Simplement, le Président de l’UPMRC nous a remis, le matin de notre départ, un rapport précis sur la situation, un appel à la solidarité internationale a été lancé.
Huit jours plus tard, le 24 mai, alors que j’étais à l’aéroport de Tel Aviv, j’ai pu voir un avion canadien se poser et décharger ses containers avec l’UNWRA. Y en a-t-il eu d’autres ?
Le retrait de la Bande de Gaza n’est pas à l’ordre du jour des discussions palestiniennes. Comment le serait-il dans un univers qui frise parfois l’apocalypse et ne voit que destruction constante ?
Pour eux, les moyens déployés par l’armée pour protéger les colons de la Bande de Gaza sont énormes et seront sans doute plus à même d’être redéployés en Cisjordanie.
Le monde pensera qu’il s’agit encore d’une offre généreuse cette fois ci de Sharon.
Sans aéroport, sans port, sans frontière autonome, sans assurance économique, certains prévoient avec humour, l’arrivée d’Arafat, héliporté et nouveau roi de la « principauté de Gaza ».
Des amis de Gaza nous ont raccompagnées au poste de contrôle d’Eretz. Un très fort moment d’émotion, nous avions le sentiment de leur dire au revoir après une visite dans une prison.
Puis nous avons entamé la longue marche dans le tunnel désert, habillé de barbelés, attendu une heure avant que les soldats nous autorisent à passer le premier tourniquet, sans bagage puis avec bagages. Entre ce premier tourniquet et le deuxième, nous sommes restées une autre heure, tenues en joue par un jeune soldat.

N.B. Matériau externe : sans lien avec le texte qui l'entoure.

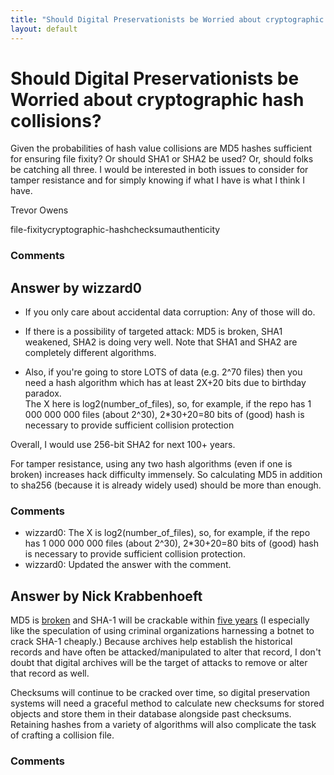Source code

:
 ```yaml
---
title: "Should Digital Preservationists be Worried about cryptographic hash collisions?"
layout: default
---
```

Should Digital Preservationists be Worried about cryptographic hash collisions?
=====================
Given the probabilities of hash value collisions are MD5 hashes
sufficient for ensuring file fixity? Or should SHA1 or SHA2 be used? Or,
should folks be catching all three. I would be interested in both issues
to consider for tamper resistance and for simply knowing if what I have
is what I think I have.

Trevor Owens

<div class="tags"><span class="tag">file-fixity</span><span class="tag">cryptographic-hash</span><span class="tag">checksum</span><span class="tag">authenticity</span></div>

### Comments ###


Answer by wizzard0
----------------
-   If you only care about accidental data corruption: Any of those will
    do.

-   If there is a possibility of targeted attack: MD5 is broken, SHA1
    weakened, SHA2 is doing very well. Note that SHA1 and SHA2 are
    completely different algorithms.

-   Also, if you're going to store LOTS of data (e.g. 2\^70 files) then
    you need a hash algorithm which has at least 2X+20 bits due to
    birthday paradox.\
     The X here is log2(number\_of\_files), so, for example, if the repo
    has 1 000 000 000 files (about 2\^30), 2\*30+20=80 bits of (good)
    hash is necessary to provide sufficient collision protection

Overall, I would use 256-bit SHA2 for next 100+ years.

For tamper resistance, using any two hash algorithms (even if one is
broken) increases hack difficulty immensely. So calculating MD5 in
addition to sha256 (because it is already widely used) should be more
than enough.

### Comments ###
* wizzard0: The X is log2(number\_of\_files), so, for example, if the repo has 1 000
000 000 files (about 2\^30), 2\*30+20=80 bits of (good) hash is
necessary to provide sufficient collision protection.
* wizzard0: Updated the answer with the comment.

Answer by Nick Krabbenhoeft
----------------
MD5 is [broken](http://www.mathstat.dal.ca/~selinger/md5collision/) and
SHA-1 will be crackable within [five
years](http://www.schneier.com/blog/archives/2012/10/when_will_we_se.html)
(I especially like the speculation of using criminal organizations
harnessing a botnet to crack SHA-1 cheaply.) Because archives help
establish the historical records and have often be attacked/manipulated
to alter that record, I don't doubt that digital archives will be the
target of attacks to remove or alter that record as well.

Checksums will continue to be cracked over time, so digital preservation
systems will need a graceful method to calculate new checksums for
stored objects and store them in their database alongside past
checksums. Retaining hashes from a variety of algorithms will also
complicate the task of crafting a collision file.

### Comments ###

Deux journalistes nous ont rejoints, la mine défaite, ils arrivaient de Rafah. Alternant entre le tragique de la situation du sud [à Rafah] et le côté plutôt ridicule du nord [le passage vers Israël], c’est le fou rire qui l’a emporté en attendant le bon vouloir de tous ceux qui attendaient sans doute un autre feu vert, de qui ? L’ambiance était tendue.
Pourtant, un autre moment fort devait se vivre lorsque l’un des soldats, chargé de la fouille des bagages, a soulevé une bouilloire écrasée et demandé au journaliste concerné quel était cet objet : « c’est un cadeau d’une famille de Rafah », « I am very sorry », a répondu le soldat. Et c’est avec beaucoup de tact qu’il a fouillé les valises suivantes.